Restate each of the lines given below, word for word.

(Data extracted from a collection)
++++
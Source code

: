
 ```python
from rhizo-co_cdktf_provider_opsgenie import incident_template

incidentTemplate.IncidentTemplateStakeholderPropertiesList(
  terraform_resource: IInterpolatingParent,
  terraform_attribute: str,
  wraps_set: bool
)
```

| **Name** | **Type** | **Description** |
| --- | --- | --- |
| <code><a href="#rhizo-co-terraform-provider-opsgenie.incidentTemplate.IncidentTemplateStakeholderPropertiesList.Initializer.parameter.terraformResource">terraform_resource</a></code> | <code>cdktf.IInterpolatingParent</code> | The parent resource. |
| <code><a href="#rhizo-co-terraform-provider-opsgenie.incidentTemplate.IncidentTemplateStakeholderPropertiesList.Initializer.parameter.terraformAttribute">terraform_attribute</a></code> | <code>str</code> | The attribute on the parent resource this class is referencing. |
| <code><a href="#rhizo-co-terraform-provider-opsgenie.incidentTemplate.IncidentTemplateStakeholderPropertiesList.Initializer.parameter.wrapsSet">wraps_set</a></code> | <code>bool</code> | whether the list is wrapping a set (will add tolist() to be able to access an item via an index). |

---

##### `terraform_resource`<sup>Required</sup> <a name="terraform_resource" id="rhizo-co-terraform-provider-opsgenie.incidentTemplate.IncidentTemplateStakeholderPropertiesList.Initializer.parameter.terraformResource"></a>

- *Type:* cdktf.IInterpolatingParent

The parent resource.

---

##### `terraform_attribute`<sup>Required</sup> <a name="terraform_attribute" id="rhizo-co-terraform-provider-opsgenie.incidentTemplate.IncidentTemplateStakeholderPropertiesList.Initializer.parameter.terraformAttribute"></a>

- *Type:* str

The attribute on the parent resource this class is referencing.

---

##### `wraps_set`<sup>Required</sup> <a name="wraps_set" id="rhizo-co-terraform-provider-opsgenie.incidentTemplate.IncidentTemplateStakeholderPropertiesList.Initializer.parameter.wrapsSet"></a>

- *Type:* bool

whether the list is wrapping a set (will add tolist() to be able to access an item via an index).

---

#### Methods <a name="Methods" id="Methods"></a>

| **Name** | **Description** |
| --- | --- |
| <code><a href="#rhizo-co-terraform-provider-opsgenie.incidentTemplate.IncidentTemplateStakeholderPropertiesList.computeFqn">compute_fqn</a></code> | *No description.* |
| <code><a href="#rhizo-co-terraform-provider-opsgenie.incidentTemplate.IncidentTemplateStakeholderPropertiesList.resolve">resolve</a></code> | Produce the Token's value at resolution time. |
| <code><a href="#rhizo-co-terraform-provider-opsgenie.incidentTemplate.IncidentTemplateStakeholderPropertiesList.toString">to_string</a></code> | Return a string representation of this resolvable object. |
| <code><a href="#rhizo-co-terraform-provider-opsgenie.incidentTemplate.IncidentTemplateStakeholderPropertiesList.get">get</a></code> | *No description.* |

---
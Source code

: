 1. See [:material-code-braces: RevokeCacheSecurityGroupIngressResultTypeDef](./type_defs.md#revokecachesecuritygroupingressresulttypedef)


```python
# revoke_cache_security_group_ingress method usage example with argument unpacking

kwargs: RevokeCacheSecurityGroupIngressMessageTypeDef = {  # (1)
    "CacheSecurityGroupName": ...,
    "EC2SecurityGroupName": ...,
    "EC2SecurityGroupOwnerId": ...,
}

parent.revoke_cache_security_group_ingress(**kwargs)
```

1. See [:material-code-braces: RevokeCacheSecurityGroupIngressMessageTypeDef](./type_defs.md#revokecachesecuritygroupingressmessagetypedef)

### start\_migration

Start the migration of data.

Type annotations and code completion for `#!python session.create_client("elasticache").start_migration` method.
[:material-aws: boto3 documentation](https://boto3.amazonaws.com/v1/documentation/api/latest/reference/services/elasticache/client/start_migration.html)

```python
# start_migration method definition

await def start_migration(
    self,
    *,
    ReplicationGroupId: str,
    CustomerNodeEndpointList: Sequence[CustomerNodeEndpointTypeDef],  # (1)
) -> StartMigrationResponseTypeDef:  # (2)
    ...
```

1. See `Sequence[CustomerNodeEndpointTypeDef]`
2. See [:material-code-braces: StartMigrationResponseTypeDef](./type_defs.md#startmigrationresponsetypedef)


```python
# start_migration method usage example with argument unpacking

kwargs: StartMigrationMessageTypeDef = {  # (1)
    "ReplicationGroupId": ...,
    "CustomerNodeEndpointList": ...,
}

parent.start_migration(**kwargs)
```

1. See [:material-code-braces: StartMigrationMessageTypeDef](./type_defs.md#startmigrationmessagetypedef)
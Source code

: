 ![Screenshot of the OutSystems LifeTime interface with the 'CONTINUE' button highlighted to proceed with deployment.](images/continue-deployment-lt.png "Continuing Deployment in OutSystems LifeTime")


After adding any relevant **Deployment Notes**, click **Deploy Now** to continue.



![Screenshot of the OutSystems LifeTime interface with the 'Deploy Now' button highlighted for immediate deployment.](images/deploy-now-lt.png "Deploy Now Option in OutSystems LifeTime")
++++
Answer for this exercise:
Source code

:
 ```python
from rhizo-co_cdktf_provider_opsgenie import incident_template

incidentTemplate.IncidentTemplateStakeholderPropertiesList(
  terraform_resource: IInterpolatingParent,
  terraform_attribute: str,
  wraps_set: bool
)
```

| **Name** | **Type** | **Description** |
| --- | --- | --- |
| <code><a href="#rhizo-co-terraform-provider-opsgenie.incidentTemplate.IncidentTemplateStakeholderPropertiesList.Initializer.parameter.terraformResource">terraform_resource</a></code> | <code>cdktf.IInterpolatingParent</code> | The parent resource. |
| <code><a href="#rhizo-co-terraform-provider-opsgenie.incidentTemplate.IncidentTemplateStakeholderPropertiesList.Initializer.parameter.terraformAttribute">terraform_attribute</a></code> | <code>str</code> | The attribute on the parent resource this class is referencing. |
| <code><a href="#rhizo-co-terraform-provider-opsgenie.incidentTemplate.IncidentTemplateStakeholderPropertiesList.Initializer.parameter.wrapsSet">wraps_set</a></code> | <code>bool</code> | whether the list is wrapping a set (will add tolist() to be able to access an item via an index). |

---

##### `terraform_resource`<sup>Required</sup> <a name="terraform_resource" id="rhizo-co-terraform-provider-opsgenie.incidentTemplate.IncidentTemplateStakeholderPropertiesList.Initializer.parameter.terraformResource"></a>

- *Type:* cdktf.IInterpolatingParent

The parent resource.

---

##### `terraform_attribute`<sup>Required</sup> <a name="terraform_attribute" id="rhizo-co-terraform-provider-opsgenie.incidentTemplate.IncidentTemplateStakeholderPropertiesList.Initializer.parameter.terraformAttribute"></a>

- *Type:* str

The attribute on the parent resource this class is referencing.

---

##### `wraps_set`<sup>Required</sup> <a name="wraps_set" id="rhizo-co-terraform-provider-opsgenie.incidentTemplate.IncidentTemplateStakeholderPropertiesList.Initializer.parameter.wrapsSet"></a>

- *Type:* bool

whether the list is wrapping a set (will add tolist() to be able to access an item via an index).

---

#### Methods <a name="Methods" id="Methods"></a>

| **Name** | **Description** |
| --- | --- |
| <code><a href="#rhizo-co-terraform-provider-opsgenie.incidentTemplate.IncidentTemplateStakeholderPropertiesList.computeFqn">compute_fqn</a></code> | *No description.* |
| <code><a href="#rhizo-co-terraform-provider-opsgenie.incidentTemplate.IncidentTemplateStakeholderPropertiesList.resolve">resolve</a></code> | Produce the Token's value at resolution time. |
| <code><a href="#rhizo-co-terraform-provider-opsgenie.incidentTemplate.IncidentTemplateStakeholderPropertiesList.toString">to_string</a></code> | Return a string representation of this resolvable object. |
| <code><a href="#rhizo-co-terraform-provider-opsgenie.incidentTemplate.IncidentTemplateStakeholderPropertiesList.get">get</a></code> | *No description.* |

---
Source code

: 1. See [:material-code-braces: RevokeCacheSecurityGroupIngressResultTypeDef](./type_defs.md#revokecachesecuritygroupingressresulttypedef)


```python
# revoke_cache_security_group_ingress method usage example with argument unpacking

kwargs: RevokeCacheSecurityGroupIngressMessageTypeDef = {  # (1)
    "CacheSecurityGroupName": ...,
    "EC2SecurityGroupName": ...,
    "EC2SecurityGroupOwnerId": ...,
}

parent.revoke_cache_security_group_ingress(**kwargs)
```

1. See [:material-code-braces: RevokeCacheSecurityGroupIngressMessageTypeDef](./type_defs.md#revokecachesecuritygroupingressmessagetypedef)

### start\_migration

Start the migration of data.

Type annotations and code completion for `#!python session.create_client("elasticache").start_migration` method.
[:material-aws: boto3 documentation](https://boto3.amazonaws.com/v1/documentation/api/latest/reference/services/elasticache/client/start_migration.html)

```python
# start_migration method definition

await def start_migration(
    self,
    *,
    ReplicationGroupId: str,
    CustomerNodeEndpointList: Sequence[CustomerNodeEndpointTypeDef],  # (1)
) -> StartMigrationResponseTypeDef:  # (2)
    ...
```

1. See `Sequence[CustomerNodeEndpointTypeDef]`
2. See [:material-code-braces: StartMigrationResponseTypeDef](./type_defs.md#startmigrationresponsetypedef)


```python
# start_migration method usage example with argument unpacking

kwargs: StartMigrationMessageTypeDef = {  # (1)
    "ReplicationGroupId": ...,
    "CustomerNodeEndpointList": ...,
}

parent.start_migration(**kwargs)
```

1. See [:material-code-braces: StartMigrationMessageTypeDef](./type_defs.md#startmigrationmessagetypedef)
Source code

: ![Screenshot of the OutSystems LifeTime interface with the 'CONTINUE' button highlighted to proceed with deployment.](images/continue-deployment-lt.png "Continuing Deployment in OutSystems LifeTime")


After adding any relevant **Deployment Notes**, click **Deploy Now** to continue.



![Screenshot of the OutSystems LifeTime interface with the 'Deploy Now' button highlighted for immediate deployment.](images/deploy-now-lt.png "Deploy Now Option in OutSystems LifeTime")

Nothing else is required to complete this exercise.